_WHAT TO WORK ON_.
From the first line to the last, transcribe the data exactly.

(Entries taken from a collection)

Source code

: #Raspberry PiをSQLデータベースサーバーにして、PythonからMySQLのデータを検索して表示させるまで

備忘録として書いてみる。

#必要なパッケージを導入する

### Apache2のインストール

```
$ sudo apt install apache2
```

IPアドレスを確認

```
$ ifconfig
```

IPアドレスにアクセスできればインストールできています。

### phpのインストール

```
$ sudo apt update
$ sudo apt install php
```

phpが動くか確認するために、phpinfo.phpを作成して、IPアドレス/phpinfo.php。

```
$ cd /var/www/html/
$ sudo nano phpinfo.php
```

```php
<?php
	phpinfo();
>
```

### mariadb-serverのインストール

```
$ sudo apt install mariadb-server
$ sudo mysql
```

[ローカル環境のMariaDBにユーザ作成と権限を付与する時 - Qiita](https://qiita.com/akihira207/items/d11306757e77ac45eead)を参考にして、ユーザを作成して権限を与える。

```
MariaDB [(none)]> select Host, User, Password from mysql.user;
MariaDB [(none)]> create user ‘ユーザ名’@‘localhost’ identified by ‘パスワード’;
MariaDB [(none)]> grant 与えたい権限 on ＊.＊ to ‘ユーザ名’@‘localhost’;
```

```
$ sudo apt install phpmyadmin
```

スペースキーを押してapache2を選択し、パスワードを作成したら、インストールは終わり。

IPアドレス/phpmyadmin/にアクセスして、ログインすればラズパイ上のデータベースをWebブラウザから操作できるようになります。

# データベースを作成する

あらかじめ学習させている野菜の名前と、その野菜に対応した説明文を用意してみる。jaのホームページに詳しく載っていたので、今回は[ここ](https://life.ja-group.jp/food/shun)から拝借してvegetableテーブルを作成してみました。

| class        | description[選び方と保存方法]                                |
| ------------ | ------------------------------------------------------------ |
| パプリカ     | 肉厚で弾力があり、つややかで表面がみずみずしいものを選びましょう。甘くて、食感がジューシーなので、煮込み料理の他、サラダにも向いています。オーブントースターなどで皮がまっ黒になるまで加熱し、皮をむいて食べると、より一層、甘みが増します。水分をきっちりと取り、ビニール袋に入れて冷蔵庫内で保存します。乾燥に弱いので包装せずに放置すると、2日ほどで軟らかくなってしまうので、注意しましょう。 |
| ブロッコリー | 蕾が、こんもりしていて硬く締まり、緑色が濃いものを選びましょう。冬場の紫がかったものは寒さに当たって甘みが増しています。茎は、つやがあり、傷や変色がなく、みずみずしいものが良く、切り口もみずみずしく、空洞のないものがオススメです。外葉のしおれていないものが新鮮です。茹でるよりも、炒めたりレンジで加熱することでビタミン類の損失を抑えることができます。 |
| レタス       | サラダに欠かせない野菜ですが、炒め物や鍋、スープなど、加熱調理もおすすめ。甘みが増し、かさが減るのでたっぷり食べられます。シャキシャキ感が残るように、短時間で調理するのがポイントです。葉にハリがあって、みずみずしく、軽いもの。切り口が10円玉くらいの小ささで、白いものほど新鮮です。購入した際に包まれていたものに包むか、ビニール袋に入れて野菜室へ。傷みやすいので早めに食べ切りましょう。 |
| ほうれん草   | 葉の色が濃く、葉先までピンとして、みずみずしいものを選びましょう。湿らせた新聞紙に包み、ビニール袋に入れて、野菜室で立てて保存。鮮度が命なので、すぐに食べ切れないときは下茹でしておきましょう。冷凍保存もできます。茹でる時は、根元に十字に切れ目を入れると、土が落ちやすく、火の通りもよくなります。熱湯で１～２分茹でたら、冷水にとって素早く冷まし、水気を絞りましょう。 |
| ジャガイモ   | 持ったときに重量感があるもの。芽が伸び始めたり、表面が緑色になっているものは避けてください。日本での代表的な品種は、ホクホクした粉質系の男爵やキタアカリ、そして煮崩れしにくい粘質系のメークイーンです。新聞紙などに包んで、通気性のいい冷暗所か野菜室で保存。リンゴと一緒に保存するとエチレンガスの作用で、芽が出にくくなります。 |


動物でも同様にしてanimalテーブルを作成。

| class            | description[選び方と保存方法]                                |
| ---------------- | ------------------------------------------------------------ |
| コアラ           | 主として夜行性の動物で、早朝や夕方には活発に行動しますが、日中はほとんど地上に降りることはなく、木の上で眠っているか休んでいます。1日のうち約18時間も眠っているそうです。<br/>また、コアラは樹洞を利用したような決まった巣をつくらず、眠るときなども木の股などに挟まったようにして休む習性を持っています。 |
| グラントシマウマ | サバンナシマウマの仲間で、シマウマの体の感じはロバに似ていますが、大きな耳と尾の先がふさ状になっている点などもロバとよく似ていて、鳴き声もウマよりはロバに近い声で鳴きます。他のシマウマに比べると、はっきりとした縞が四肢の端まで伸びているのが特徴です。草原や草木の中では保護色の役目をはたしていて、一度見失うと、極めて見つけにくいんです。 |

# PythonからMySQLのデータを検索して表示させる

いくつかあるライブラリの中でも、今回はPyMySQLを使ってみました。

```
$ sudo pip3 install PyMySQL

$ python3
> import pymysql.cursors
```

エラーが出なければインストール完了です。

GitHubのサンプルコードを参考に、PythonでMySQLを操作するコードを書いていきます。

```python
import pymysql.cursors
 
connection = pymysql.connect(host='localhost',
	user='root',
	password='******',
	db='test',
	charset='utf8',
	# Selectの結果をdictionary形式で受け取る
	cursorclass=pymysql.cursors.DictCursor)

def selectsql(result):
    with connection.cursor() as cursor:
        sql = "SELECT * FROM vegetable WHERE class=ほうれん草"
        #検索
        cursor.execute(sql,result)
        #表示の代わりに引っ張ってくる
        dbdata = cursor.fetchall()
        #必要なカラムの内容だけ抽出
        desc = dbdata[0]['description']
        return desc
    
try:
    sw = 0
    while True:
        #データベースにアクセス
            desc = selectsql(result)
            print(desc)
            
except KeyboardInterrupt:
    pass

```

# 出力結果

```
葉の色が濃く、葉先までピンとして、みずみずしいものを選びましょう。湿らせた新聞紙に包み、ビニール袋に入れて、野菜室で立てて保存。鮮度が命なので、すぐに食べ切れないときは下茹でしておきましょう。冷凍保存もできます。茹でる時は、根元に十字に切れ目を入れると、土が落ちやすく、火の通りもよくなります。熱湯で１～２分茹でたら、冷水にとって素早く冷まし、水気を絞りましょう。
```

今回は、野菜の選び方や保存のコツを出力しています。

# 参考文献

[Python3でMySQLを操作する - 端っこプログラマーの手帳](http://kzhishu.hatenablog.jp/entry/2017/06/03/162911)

_TASK ANSWER_.
Source code

: #Raspberry PiをSQLデータベースサーバーにして、PythonからMySQLのデータを検索して表示させるまで

備忘録として書いてみる。

#必要なパッケージを導入する

### Apache2のインストール

```
$ sudo apt install apache2
```

IPアドレスを確認

```
$ ifconfig
```

IPアドレスにアクセスできればインストールできています。

### phpのインストール

```
$ sudo apt update
$ sudo apt install php
```

phpが動くか確認するために、phpinfo.phpを作成して、IPアドレス/phpinfo.php。

```
$ cd /var/www/html/
$ sudo nano phpinfo.php
```

```php
<?php
	phpinfo();
>
```

### mariadb-serverのインストール

```
$ sudo apt install mariadb-server
$ sudo mysql
```

[ローカル環境のMariaDBにユーザ作成と権限を付与する時 - Qiita](https://qiita.com/akihira207/items/d11306757e77ac45eead)を参考にして、ユーザを作成して権限を与える。

```
MariaDB [(none)]> select Host, User, Password from mysql.user;
MariaDB [(none)]> create user ‘ユーザ名’@‘localhost’ identified by ‘パスワード’;
MariaDB [(none)]> grant 与えたい権限 on ＊.＊ to ‘ユーザ名’@‘localhost’;
```

```
$ sudo apt install phpmyadmin
```

スペースキーを押してapache2を選択し、パスワードを作成したら、インストールは終わり。

IPアドレス/phpmyadmin/にアクセスして、ログインすればラズパイ上のデータベースをWebブラウザから操作できるようになります。

# データベースを作成する

あらかじめ学習させている野菜の名前と、その野菜に対応した説明文を用意してみる。jaのホームページに詳しく載っていたので、今回は[ここ](https://life.ja-group.jp/food/shun)から拝借してvegetableテーブルを作成してみました。

| class        | description[選び方と保存方法]                                |
| ------------ | ------------------------------------------------------------ |
| パプリカ     | 肉厚で弾力があり、つややかで表面がみずみずしいものを選びましょう。甘くて、食感がジューシーなので、煮込み料理の他、サラダにも向いています。オーブントースターなどで皮がまっ黒になるまで加熱し、皮をむいて食べると、より一層、甘みが増します。水分をきっちりと取り、ビニール袋に入れて冷蔵庫内で保存します。乾燥に弱いので包装せずに放置すると、2日ほどで軟らかくなってしまうので、注意しましょう。 |
| ブロッコリー | 蕾が、こんもりしていて硬く締まり、緑色が濃いものを選びましょう。冬場の紫がかったものは寒さに当たって甘みが増しています。茎は、つやがあり、傷や変色がなく、みずみずしいものが良く、切り口もみずみずしく、空洞のないものがオススメです。外葉のしおれていないものが新鮮です。茹でるよりも、炒めたりレンジで加熱することでビタミン類の損失を抑えることができます。 |
| レタス       | サラダに欠かせない野菜ですが、炒め物や鍋、スープなど、加熱調理もおすすめ。甘みが増し、かさが減るのでたっぷり食べられます。シャキシャキ感が残るように、短時間で調理するのがポイントです。葉にハリがあって、みずみずしく、軽いもの。切り口が10円玉くらいの小ささで、白いものほど新鮮です。購入した際に包まれていたものに包むか、ビニール袋に入れて野菜室へ。傷みやすいので早めに食べ切りましょう。 |
| ほうれん草   | 葉の色が濃く、葉先までピンとして、みずみずしいものを選びましょう。湿らせた新聞紙に包み、ビニール袋に入れて、野菜室で立てて保存。鮮度が命なので、すぐに食べ切れないときは下茹でしておきましょう。冷凍保存もできます。茹でる時は、根元に十字に切れ目を入れると、土が落ちやすく、火の通りもよくなります。熱湯で１～２分茹でたら、冷水にとって素早く冷まし、水気を絞りましょう。 |
| ジャガイモ   | 持ったときに重量感があるもの。芽が伸び始めたり、表面が緑色になっているものは避けてください。日本での代表的な品種は、ホクホクした粉質系の男爵やキタアカリ、そして煮崩れしにくい粘質系のメークイーンです。新聞紙などに包んで、通気性のいい冷暗所か野菜室で保存。リンゴと一緒に保存するとエチレンガスの作用で、芽が出にくくなります。 |


動物でも同様にしてanimalテーブルを作成。

| class            | description[選び方と保存方法]                                |
| ---------------- | ------------------------------------------------------------ |
| コアラ           | 主として夜行性の動物で、早朝や夕方には活発に行動しますが、日中はほとんど地上に降りることはなく、木の上で眠っているか休んでいます。1日のうち約18時間も眠っているそうです。<br/>また、コアラは樹洞を利用したような決まった巣をつくらず、眠るときなども木の股などに挟まったようにして休む習性を持っています。 |
| グラントシマウマ | サバンナシマウマの仲間で、シマウマの体の感じはロバに似ていますが、大きな耳と尾の先がふさ状になっている点などもロバとよく似ていて、鳴き声もウマよりはロバに近い声で鳴きます。他のシマウマに比べると、はっきりとした縞が四肢の端まで伸びているのが特徴です。草原や草木の中では保護色の役目をはたしていて、一度見失うと、極めて見つけにくいんです。 |

# PythonからMySQLのデータを検索して表示させる

いくつかあるライブラリの中でも、今回はPyMySQLを使ってみました。

```
$ sudo pip3 install PyMySQL

$ python3
> import pymysql.cursors
```

エラーが出なければインストール完了です。

GitHubのサンプルコードを参考に、PythonでMySQLを操作するコードを書いていきます。

```python
import pymysql.cursors
 
connection = pymysql.connect(host='localhost',
	user='root',
	password='******',
	db='test',
	charset='utf8',
	# Selectの結果をdictionary形式で受け取る
	cursorclass=pymysql.cursors.DictCursor)

def selectsql(result):
    with connection.cursor() as cursor:
        sql = "SELECT * FROM vegetable WHERE class=ほうれん草"
        #検索
        cursor.execute(sql,result)
        #表示の代わりに引っ張ってくる
        dbdata = cursor.fetchall()
        #必要なカラムの内容だけ抽出
        desc = dbdata[0]['description']
        return desc
    
try:
    sw = 0
    while True:
        #データベースにアクセス
            desc = selectsql(result)
            print(desc)
            
except KeyboardInterrupt:
    pass

```

# 出力結果

```
葉の色が濃く、葉先までピンとして、みずみずしいものを選びましょう。湿らせた新聞紙に包み、ビニール袋に入れて、野菜室で立てて保存。鮮度が命なので、すぐに食べ切れないときは下茹でしておきましょう。冷凍保存もできます。茹でる時は、根元に十字に切れ目を入れると、土が落ちやすく、火の通りもよくなります。熱湯で１～２分茹でたら、冷水にとって素早く冷まし、水気を絞りましょう。
```

今回は、野菜の選び方や保存のコツを出力しています。

# 参考文献

[Python3でMySQLを操作する - 端っこプログラマーの手帳](http://kzhishu.hatenablog.jp/entry/2017/06/03/162911)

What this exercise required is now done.